● **The task**: All entries below are to be written out again exactly, but no picture is to be copied.

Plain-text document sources
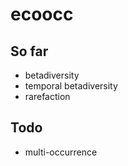 # ecoocc

## So far

- betadiversity
- temporal betadiversity
- rarefaction


## Todo

- multi-occurrence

● **Written response**:
 # ecoocc

## So far

- betadiversity
- temporal betadiversity
- rarefaction


## Todo

- multi-occurrence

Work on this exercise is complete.